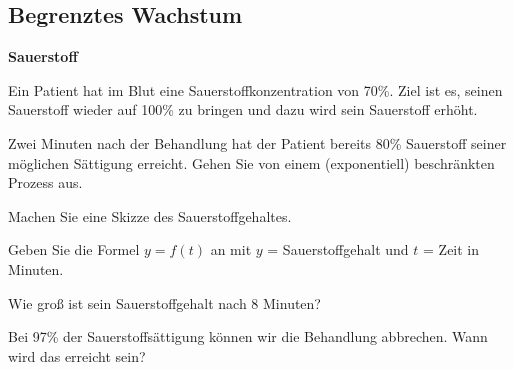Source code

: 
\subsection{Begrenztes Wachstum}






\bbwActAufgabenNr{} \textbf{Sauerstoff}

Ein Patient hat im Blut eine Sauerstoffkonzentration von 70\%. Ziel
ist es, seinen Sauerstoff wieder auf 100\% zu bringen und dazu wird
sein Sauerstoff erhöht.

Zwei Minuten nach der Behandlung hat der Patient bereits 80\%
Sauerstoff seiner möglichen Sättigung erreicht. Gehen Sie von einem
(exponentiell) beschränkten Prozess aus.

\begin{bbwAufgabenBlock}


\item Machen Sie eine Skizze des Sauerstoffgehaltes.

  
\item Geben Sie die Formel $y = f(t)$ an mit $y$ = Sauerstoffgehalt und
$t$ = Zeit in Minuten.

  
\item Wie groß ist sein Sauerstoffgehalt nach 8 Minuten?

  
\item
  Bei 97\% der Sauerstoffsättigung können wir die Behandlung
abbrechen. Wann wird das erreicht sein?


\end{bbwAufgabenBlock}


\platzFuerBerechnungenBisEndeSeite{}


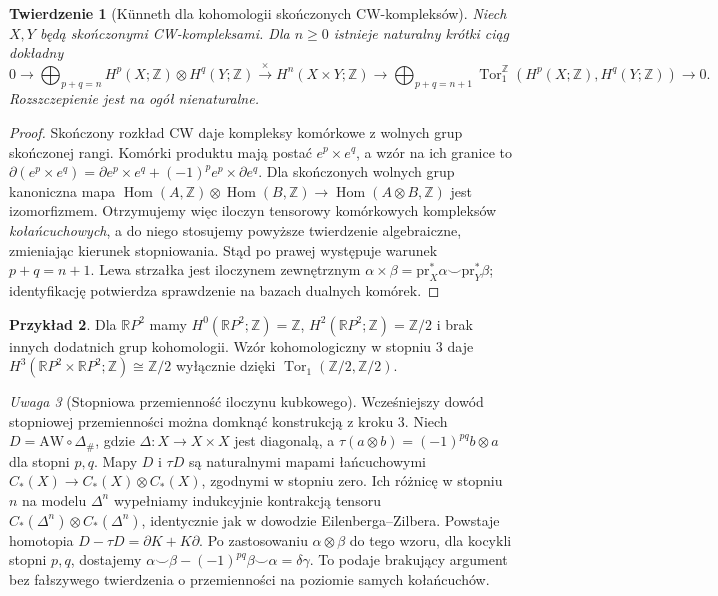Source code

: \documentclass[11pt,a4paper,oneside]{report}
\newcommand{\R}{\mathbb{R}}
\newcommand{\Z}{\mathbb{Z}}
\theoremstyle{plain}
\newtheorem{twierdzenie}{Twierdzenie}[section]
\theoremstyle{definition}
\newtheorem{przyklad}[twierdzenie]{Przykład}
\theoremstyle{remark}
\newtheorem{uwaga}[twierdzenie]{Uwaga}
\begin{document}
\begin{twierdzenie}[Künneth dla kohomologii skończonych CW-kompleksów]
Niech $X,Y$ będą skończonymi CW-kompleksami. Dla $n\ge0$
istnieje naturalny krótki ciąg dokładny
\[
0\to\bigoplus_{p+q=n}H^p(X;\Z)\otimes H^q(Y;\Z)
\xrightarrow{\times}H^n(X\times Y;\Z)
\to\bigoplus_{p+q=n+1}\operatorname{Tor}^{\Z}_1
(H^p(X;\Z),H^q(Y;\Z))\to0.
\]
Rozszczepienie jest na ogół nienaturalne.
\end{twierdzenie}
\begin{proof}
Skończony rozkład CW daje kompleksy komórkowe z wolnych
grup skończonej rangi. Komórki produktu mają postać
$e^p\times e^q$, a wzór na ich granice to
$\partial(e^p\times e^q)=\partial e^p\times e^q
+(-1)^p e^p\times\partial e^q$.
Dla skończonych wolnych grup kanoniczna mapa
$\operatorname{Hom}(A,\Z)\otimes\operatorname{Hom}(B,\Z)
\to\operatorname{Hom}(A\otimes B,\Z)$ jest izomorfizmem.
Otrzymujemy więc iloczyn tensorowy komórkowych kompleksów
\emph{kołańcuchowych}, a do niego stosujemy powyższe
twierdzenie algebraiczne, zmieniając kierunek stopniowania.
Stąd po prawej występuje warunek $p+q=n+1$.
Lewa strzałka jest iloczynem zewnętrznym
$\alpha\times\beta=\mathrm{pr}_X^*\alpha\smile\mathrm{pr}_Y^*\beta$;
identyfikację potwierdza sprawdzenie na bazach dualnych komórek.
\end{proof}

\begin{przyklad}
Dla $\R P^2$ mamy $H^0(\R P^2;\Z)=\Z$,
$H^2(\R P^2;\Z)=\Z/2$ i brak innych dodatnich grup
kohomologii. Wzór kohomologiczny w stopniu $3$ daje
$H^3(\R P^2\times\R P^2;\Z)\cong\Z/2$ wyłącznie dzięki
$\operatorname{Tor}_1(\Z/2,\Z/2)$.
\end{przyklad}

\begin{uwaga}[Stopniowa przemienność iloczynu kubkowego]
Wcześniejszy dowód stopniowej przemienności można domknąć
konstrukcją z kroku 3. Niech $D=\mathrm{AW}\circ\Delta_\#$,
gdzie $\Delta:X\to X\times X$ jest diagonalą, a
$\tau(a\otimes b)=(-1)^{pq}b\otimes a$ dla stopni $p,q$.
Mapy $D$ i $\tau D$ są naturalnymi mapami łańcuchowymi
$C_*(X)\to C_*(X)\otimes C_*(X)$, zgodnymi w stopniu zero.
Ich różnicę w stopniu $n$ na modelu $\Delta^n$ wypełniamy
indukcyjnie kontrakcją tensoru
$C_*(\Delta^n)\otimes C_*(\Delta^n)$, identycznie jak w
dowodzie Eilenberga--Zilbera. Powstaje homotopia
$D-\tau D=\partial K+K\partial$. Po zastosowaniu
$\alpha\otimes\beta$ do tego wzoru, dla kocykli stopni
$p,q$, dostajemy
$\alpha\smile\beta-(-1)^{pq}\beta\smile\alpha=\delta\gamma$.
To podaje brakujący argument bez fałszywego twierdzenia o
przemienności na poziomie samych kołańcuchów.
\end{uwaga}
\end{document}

************

**Exercise description**
In the records above, find each line with the word "uwaga" and copy it.

**Finished exercise**
\newtheorem{uwaga}[twierdzenie]{Uwaga}
\begin{uwaga}[Stopniowa przemienność iloczynu kubkowego]
\end{uwaga}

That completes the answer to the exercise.